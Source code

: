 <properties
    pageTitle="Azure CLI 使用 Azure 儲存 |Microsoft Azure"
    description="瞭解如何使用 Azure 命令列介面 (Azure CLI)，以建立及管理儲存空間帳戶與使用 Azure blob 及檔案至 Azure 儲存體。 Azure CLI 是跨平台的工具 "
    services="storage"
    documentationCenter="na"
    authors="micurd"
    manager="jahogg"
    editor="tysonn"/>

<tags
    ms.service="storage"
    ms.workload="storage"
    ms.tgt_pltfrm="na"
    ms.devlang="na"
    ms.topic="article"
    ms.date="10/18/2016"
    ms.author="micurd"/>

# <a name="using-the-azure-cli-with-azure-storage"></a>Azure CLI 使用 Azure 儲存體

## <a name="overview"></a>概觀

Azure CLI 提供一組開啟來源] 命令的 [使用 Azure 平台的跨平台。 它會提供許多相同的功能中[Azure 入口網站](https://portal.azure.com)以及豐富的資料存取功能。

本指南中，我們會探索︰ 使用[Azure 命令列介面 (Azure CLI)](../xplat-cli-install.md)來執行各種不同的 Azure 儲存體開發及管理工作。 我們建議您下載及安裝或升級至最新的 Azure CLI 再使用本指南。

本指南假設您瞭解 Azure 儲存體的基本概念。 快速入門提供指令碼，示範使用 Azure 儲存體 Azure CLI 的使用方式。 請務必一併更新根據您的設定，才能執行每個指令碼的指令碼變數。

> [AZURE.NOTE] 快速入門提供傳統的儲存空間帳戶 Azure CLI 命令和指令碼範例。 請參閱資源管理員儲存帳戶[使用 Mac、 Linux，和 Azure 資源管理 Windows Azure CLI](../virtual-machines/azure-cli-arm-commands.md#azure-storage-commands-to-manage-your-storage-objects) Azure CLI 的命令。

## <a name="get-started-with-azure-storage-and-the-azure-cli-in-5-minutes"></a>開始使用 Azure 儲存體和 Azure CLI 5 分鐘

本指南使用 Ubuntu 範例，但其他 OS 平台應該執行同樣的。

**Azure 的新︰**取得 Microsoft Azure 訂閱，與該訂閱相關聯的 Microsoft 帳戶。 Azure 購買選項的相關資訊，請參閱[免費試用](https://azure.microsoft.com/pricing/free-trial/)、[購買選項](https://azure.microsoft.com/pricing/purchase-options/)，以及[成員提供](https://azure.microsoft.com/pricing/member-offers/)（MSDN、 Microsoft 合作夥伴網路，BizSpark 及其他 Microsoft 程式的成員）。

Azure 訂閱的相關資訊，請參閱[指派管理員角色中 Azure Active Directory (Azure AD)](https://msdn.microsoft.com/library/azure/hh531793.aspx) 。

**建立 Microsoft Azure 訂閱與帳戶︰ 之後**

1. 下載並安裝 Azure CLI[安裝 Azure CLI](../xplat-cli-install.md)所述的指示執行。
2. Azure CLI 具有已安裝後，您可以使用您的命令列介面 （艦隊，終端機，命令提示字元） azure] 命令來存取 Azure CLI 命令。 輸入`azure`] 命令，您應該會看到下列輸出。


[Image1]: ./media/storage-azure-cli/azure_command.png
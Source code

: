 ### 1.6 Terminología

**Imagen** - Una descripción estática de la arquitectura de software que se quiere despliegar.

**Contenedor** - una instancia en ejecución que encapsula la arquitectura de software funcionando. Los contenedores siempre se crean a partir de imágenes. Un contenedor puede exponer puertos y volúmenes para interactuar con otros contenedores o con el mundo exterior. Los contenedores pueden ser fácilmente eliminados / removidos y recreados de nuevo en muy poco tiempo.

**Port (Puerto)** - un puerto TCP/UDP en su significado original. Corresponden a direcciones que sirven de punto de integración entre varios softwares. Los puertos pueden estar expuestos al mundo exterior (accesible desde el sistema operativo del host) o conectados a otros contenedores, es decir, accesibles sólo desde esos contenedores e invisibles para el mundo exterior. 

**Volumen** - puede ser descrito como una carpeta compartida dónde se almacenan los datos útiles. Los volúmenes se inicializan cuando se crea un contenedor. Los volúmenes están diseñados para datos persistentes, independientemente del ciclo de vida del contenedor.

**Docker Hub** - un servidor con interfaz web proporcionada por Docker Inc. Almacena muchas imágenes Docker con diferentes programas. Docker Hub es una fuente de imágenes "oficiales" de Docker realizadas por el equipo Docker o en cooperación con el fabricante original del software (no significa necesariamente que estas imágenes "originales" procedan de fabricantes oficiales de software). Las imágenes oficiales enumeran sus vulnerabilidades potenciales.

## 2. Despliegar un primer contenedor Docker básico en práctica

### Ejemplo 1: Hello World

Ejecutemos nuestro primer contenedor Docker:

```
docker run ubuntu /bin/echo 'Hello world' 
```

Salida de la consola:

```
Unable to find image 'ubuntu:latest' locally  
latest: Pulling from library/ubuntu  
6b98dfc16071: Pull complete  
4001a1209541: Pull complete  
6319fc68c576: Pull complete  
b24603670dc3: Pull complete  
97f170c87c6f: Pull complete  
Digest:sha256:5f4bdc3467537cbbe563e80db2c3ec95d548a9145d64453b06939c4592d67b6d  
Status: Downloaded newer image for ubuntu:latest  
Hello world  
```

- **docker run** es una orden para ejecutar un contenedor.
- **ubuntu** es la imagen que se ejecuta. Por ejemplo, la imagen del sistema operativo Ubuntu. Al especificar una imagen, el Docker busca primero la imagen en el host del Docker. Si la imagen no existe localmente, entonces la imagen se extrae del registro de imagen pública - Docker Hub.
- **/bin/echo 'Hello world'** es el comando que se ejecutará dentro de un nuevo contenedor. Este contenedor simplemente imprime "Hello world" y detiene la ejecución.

________________________________________

What is expected: In the entries, find every line holding "with" and copy it.

Response area:
# <a name="using-the-azure-cli-with-azure-storage"></a>Azure CLI 使用 Azure 儲存體
## <a name="get-started-with-azure-storage-and-the-azure-cli-in-5-minutes"></a>開始使用 Azure 儲存體和 Azure CLI 5 分鐘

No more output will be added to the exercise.